Remember the medieval maps that warned “there be dragons”? In the bankruptcy world, those dragons are post dated checks from your debtor client. Stay away.
Post dated checks in payment of the debtor’s attorneys fees create a prepetition claim, subject to the automatic stay and the bankruptcy discharge, held the court inWalton v. Clark & Washington (Bnkr. MD FL 2011). The opinion rejects the claim that the checks and the fee agreement created an executory contract and went on to hold that the post dated checks created an impermissible conflict between the debtor and the attorney.
This decision falls in behind the 9th Circuit decision in Biggar that the debt for the unpaid balance of bankruptcy attorneys fees was not an unwritten exception to discharge; exceptions were confined to those enumerated in §523.
The lesson, however difficult, is clear. You cannot collect on a prepetition fee agreement post petition.
The economics of this practice are undoubtedly hard. But, as I told my kids when they whined that something was hard, “you can do hard things.”
Image courtesy of Les Haines.
From everything I can tell from their advertising, it appears that Clark & Washington is still accepting post-dated checks. How is this possible?

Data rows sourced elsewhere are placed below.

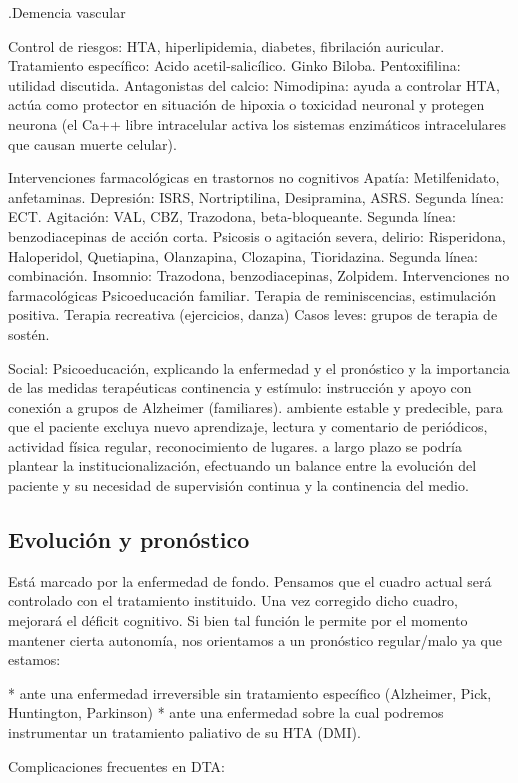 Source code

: \documentclass{scrbook}
\begin{document}
.Demencia vascular

Control de riesgos: HTA, hiperlipidemia, diabetes, fibrilación auricular. Tratamiento específico: Acido acetil-salicílico. Ginko Biloba. Pentoxifilina: utilidad discutida. Antagonistas del calcio: Nimodipina: ayuda a controlar HTA, actúa como protector en situación de hipoxia o toxicidad neuronal y protegen neurona (el Ca++ libre intracelular activa los sistemas enzimáticos intracelulares que causan muerte celular).

Intervenciones farmacológicas en trastornos no cognitivos Apatía: Metilfenidato, anfetaminas. Depresión: ISRS, Nortriptilina, Desipramina, ASRS. Segunda línea: ECT. Agitación: VAL, CBZ, Trazodona, beta-bloqueante. Segunda línea: benzodiacepinas de acción corta. Psicosis o agitación severa, delirio: Risperidona, Haloperidol, Quetiapina, Olanzapina, Clozapina, Tioridazina. Segunda línea: combinación. Insomnio: Trazodona, benzodiacepinas, Zolpidem. Intervenciones no farmacológicas Psicoeducación familiar. Terapia de reminiscencias, estimulación positiva. Terapia recreativa (ejercicios, danza) Casos leves: grupos de terapia de sostén.

Social: Psicoeducación, explicando la enfermedad y el pronóstico y la importancia de las medidas terapéuticas continencia y estímulo: instrucción y apoyo con conexión a grupos de Alzheimer (familiares). ambiente estable y predecible, para que el paciente excluya nuevo aprendizaje, lectura y comentario de periódicos, actividad física regular, reconocimiento de lugares. a largo plazo se podría plantear la institucionalización, efectuando un balance entre la evolución del paciente y su necesidad de supervisión continua y la continencia del medio.

\subsection*{Evolución y pronóstico}
Está marcado por la enfermedad de fondo. Pensamos que el cuadro actual será controlado con el tratamiento instituido. Una vez corregido dicho cuadro, mejorará el déficit cognitivo. Si bien tal función le permite por el momento mantener cierta autonomía, nos orientamos a un pronóstico regular/malo ya que estamos:

* ante una enfermedad irreversible sin tratamiento específico (Alzheimer, Pick, Huntington, Parkinson)
* ante una enfermedad sobre la cual podremos instrumentar un tratamiento paliativo de su HTA (DMI).

Complicaciones frecuentes en DTA:
\end{document}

On the subject, how do you structure your fee arrangements with your Chapter 7 clients? Do you really charge all fees upfront in this competetive environment?

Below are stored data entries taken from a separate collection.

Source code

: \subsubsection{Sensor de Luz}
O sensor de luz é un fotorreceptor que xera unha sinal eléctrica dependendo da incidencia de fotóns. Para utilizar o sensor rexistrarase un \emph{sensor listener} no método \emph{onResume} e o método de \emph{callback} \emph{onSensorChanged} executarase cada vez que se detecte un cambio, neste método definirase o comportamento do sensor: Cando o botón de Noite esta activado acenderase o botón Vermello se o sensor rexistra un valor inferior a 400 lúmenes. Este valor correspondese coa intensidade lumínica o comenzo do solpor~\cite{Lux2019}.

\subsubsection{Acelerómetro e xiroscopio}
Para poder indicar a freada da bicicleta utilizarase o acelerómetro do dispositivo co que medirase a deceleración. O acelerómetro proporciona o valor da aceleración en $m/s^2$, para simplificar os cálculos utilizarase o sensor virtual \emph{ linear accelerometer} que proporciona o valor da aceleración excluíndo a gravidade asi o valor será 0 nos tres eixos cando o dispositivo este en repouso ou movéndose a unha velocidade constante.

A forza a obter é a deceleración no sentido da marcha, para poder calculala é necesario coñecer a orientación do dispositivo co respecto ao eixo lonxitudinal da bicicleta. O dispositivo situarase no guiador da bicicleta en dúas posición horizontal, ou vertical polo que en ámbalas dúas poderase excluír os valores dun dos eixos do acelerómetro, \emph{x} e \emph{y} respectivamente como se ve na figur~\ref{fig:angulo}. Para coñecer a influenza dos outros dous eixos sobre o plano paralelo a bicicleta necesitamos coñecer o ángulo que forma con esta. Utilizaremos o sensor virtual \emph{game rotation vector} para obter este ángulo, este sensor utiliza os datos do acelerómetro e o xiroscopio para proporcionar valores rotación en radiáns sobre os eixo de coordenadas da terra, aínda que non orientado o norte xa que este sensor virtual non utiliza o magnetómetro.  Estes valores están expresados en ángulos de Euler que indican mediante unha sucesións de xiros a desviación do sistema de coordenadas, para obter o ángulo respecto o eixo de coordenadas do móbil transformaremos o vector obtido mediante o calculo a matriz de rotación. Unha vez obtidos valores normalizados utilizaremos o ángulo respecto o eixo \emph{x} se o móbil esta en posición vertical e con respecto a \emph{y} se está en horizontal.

Wasn’t there a song that warned about tugging on Superman’s cape? If the other side wears a black robe and has the power of contempt, I’d suggest that continuing to do what you’ve been told not too doesn’t show good judgment.
There is no ethical and effective alternative to getting your money upfront in a Chapter 7. If the client doesn’t have it and can’t raise it from family or friends, then we discuss a Chapter 13 which allows payment of the fees over time.
My basic position on competition is, and has been for a decade or more, that I don’t compete on price, I compete on quality. I lose some prospects, but not often.
Well, you were right. Clark and Washington got hit with a Class Action. The next step is going to be having to need a Guarantor on the retainer.